Les basta un perro para ligar con quien lo pasea. Lo chistan para atraer su atención y recuerdan entonces al que en tiempos se les murió, aunque en realidad no fuera can, sino gato de granero en el pueblo de su primera juventud. El mío es mascota de compañía, el de ellos minino hijo de su madre y un padre cualquiera, cimarrón. Este cuadro se repite por las tardes, poco antes de caer el sol, aunque más difuminado por la numerosa juventud cervecera de la cercana universidad, que chicolea en las concurridas terrazas.

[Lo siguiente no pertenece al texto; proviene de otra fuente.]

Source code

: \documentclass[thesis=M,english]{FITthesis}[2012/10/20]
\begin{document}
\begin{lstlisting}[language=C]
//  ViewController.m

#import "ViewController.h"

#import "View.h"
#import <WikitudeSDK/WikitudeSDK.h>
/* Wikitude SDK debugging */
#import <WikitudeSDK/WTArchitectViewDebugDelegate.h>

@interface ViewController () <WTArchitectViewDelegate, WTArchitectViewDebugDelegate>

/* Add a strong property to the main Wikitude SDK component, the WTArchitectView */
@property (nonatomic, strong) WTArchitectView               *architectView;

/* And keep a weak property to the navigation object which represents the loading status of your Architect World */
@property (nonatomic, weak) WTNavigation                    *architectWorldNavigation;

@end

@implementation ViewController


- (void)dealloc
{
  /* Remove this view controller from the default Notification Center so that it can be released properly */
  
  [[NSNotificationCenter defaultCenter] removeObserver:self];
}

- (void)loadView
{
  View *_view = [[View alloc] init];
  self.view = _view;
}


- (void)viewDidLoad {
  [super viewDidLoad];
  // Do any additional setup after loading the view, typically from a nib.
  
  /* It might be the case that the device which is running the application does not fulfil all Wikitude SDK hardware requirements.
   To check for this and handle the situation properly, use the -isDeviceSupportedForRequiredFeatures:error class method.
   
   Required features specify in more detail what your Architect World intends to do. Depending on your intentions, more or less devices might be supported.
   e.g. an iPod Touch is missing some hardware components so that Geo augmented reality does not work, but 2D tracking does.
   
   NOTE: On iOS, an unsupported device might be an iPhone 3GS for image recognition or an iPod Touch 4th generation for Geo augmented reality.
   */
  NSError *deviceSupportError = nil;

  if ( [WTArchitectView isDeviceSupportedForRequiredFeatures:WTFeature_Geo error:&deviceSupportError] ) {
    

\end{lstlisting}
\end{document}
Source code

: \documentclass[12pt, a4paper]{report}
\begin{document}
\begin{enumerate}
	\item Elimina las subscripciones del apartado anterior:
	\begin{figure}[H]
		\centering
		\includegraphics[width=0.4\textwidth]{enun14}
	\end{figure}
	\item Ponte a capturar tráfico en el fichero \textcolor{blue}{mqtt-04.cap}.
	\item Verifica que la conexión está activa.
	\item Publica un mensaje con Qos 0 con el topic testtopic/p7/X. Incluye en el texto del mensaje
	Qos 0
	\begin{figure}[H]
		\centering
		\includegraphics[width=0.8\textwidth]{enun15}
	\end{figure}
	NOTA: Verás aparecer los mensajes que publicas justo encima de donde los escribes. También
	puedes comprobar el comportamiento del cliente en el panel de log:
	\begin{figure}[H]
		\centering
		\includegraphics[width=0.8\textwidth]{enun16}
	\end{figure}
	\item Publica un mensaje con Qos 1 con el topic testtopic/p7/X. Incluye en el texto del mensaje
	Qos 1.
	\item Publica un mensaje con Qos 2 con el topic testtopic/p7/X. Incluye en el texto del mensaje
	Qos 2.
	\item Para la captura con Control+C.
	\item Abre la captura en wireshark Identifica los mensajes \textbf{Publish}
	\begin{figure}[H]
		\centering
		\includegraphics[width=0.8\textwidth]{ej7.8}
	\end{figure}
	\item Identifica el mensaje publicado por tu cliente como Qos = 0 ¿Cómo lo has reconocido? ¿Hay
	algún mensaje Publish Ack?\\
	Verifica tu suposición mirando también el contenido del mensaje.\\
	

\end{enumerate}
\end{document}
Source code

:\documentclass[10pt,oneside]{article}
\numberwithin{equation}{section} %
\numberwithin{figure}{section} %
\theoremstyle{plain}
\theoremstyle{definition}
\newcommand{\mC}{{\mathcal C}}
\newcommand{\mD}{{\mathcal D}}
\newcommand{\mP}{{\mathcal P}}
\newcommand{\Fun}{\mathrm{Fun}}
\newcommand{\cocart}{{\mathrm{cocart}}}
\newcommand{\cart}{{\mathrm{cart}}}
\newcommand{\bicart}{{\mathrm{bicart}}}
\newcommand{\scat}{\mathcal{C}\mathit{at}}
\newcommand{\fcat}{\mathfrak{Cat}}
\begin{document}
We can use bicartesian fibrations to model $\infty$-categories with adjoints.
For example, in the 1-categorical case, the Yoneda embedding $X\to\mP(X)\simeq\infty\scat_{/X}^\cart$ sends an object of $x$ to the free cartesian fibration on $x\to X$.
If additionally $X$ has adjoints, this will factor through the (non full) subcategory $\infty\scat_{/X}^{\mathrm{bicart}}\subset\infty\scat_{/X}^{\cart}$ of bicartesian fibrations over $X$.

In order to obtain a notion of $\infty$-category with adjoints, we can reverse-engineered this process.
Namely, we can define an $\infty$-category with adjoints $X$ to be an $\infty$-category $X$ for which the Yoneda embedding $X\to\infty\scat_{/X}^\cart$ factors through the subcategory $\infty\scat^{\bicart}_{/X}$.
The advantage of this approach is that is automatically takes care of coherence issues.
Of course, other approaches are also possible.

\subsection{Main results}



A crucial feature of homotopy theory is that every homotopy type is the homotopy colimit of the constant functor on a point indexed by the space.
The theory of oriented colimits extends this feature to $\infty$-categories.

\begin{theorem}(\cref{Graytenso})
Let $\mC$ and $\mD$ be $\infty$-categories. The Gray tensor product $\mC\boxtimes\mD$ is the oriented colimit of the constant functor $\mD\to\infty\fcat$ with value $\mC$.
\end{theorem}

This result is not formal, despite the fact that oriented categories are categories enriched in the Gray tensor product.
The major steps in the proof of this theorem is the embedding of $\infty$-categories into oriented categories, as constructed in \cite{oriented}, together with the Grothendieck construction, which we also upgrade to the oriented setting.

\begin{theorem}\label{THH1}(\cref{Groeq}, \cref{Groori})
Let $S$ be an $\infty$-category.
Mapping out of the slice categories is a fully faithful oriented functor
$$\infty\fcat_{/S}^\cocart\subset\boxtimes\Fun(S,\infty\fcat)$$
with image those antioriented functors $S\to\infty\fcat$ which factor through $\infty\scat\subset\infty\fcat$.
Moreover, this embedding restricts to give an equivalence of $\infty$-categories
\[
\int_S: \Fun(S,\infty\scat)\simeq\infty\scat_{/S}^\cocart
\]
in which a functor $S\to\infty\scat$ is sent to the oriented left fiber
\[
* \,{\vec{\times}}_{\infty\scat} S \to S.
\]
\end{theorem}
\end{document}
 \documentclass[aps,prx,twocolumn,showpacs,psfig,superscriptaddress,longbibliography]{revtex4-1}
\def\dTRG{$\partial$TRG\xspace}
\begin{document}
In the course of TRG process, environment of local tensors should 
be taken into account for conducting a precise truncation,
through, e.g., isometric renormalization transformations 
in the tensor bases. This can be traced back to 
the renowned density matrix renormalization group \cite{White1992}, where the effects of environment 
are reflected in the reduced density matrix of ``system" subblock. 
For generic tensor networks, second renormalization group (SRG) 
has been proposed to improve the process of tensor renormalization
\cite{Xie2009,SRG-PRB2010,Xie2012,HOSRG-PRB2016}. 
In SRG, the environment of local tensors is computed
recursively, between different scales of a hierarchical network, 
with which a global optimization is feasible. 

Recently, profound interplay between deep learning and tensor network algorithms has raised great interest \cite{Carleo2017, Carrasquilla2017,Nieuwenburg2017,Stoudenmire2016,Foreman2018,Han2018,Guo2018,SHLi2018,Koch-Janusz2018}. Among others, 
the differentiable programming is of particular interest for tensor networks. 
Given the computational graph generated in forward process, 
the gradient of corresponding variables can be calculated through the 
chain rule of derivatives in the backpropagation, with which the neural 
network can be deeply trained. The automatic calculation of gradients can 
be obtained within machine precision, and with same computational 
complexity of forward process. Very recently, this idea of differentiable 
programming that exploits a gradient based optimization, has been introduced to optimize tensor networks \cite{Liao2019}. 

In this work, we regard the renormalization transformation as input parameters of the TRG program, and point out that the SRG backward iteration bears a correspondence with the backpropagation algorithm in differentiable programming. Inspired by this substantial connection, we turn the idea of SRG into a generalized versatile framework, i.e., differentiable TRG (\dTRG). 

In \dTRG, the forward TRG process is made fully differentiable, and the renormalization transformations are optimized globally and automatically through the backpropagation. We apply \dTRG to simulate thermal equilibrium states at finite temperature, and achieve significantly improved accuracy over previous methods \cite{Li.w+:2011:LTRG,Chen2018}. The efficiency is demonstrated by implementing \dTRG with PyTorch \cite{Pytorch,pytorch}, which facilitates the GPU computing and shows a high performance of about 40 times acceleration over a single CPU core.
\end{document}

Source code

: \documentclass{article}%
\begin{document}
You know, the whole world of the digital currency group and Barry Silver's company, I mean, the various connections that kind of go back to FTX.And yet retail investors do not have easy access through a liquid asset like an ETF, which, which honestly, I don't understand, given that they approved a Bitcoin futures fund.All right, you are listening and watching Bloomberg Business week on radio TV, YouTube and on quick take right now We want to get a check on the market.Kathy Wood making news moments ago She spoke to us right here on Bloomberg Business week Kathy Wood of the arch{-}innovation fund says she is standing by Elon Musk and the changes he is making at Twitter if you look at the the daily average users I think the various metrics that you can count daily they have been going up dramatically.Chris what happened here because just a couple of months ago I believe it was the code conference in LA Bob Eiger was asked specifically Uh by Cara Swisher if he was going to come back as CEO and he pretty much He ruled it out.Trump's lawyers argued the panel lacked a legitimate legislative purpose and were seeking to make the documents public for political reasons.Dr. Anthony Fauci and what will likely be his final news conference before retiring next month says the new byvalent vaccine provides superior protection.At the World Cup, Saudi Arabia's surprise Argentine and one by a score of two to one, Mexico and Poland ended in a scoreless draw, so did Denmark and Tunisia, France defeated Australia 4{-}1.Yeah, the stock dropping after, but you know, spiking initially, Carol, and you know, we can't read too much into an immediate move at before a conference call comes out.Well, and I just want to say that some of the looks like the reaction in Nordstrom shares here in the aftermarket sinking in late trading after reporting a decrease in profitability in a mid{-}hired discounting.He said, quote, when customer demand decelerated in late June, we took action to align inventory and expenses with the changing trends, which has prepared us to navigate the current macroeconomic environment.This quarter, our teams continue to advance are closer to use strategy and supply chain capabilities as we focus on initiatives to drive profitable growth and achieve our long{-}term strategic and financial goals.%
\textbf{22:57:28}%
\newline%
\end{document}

Ayer reparé en ella. Había tenido la caridad de sacar para lucir los guapos a sus viejas tías, que cotorreaban en el banco próximo. No era una treintañera agraciada. Prietas sus blancas carnes por el minivestido aleopardado, subida en unos tacones como un escabel, hablaba sin dar tregua por el celular mientras daba cortos paseos alrededor de sí misma, aplomada con las piernas abiertas. No sé qué instrucciones daba de fundamento a su interlocutor, pero denotaba que alimentaba su ego con la pose y el ademán calentón. Parece que estuviera sola en el mundo. De haber nacido unos años después no se hubiera llamado Lucinda, como requerían las tías de su atención.